Aber mit welchem Recht? Und was passiert, wenn andere Länder dem deutschen Beispiel folgen? Warum soll zum Beispiel Tunesien in Zukunft für einen Deutsch-Tunesier die Verantwortung übernehmen – und nicht seinerseits die Staatsbürgerschaft als erstes entziehen?

Was soll das für eine Botschaft an die Welt senden – vor allem an die Menschen in Syrien und im Irak? Dass diese Leute jetzt ihr Problem sind, weil sie ja schließlich auch bei ihnen gemordet haben? Das ist besonders erbärmlich für die Union, die sonst so energisch darauf pocht, dass kriminelle Flüchtlinge in ihr Herkunftsland abgeschoben werden sollen – sogar nach Syrien, wenn es nach den Hardlinern geht. Das finden CDU/CSUler dann also fair: Kriminelle Syrer sollen nach Syrien. Kriminelle Deutsche aber auch.

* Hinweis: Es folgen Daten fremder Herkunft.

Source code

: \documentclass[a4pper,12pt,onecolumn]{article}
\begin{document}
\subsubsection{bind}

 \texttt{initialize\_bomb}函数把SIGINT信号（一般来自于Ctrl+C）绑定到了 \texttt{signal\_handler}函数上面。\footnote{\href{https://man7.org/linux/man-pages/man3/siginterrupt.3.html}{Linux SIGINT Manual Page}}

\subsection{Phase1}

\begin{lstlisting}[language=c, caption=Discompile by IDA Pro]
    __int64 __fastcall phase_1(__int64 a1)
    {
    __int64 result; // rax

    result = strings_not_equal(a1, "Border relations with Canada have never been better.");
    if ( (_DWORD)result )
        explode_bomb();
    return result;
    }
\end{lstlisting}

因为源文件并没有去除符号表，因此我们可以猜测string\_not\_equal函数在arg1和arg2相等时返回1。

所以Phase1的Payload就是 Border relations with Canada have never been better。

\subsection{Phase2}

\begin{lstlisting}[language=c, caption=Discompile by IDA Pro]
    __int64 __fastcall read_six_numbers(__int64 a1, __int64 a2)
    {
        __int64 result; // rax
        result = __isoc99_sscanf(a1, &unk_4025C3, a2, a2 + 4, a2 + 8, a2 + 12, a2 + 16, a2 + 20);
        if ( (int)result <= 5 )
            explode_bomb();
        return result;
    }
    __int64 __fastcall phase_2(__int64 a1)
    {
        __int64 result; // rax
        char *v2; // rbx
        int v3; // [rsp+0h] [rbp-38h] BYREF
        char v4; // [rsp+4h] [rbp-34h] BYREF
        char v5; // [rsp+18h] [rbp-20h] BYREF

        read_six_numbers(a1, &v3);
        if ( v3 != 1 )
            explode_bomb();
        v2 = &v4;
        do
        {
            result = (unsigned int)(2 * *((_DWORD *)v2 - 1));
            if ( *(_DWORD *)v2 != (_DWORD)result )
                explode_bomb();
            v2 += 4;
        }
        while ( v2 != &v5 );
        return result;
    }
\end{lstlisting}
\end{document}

Warum die Entscheidung auch noch sinnlos ist

Abgesehen von dem fatalen Signal, die sie aussendet, wird diese Entscheidung nichts dazu beitragen, die aktuelle Situation zu lösen. Denn selbst wenn die Bundesregierung dieses neue Gesetz verabschiedet, dann wird es nicht rückwirkend auf die Menschen anwendbar sein, die sich dem Islamischen Staat angeschlossen haben. Das Gesetz würde also nur für Menschen gelten, die sich in der Zukunft einer Terrororganisation im Ausland anschließen.

Das bedeutet im Klartext: Die Idee trägt nichts zur Lösung der aktuellen Probleme bei. Aber sie macht allen unseren potenziellen Verbündeten für die Zukunft deutlich, dass man sich nicht auf Deutschland verlassen kann, wenn es wirklich unangenehm wird.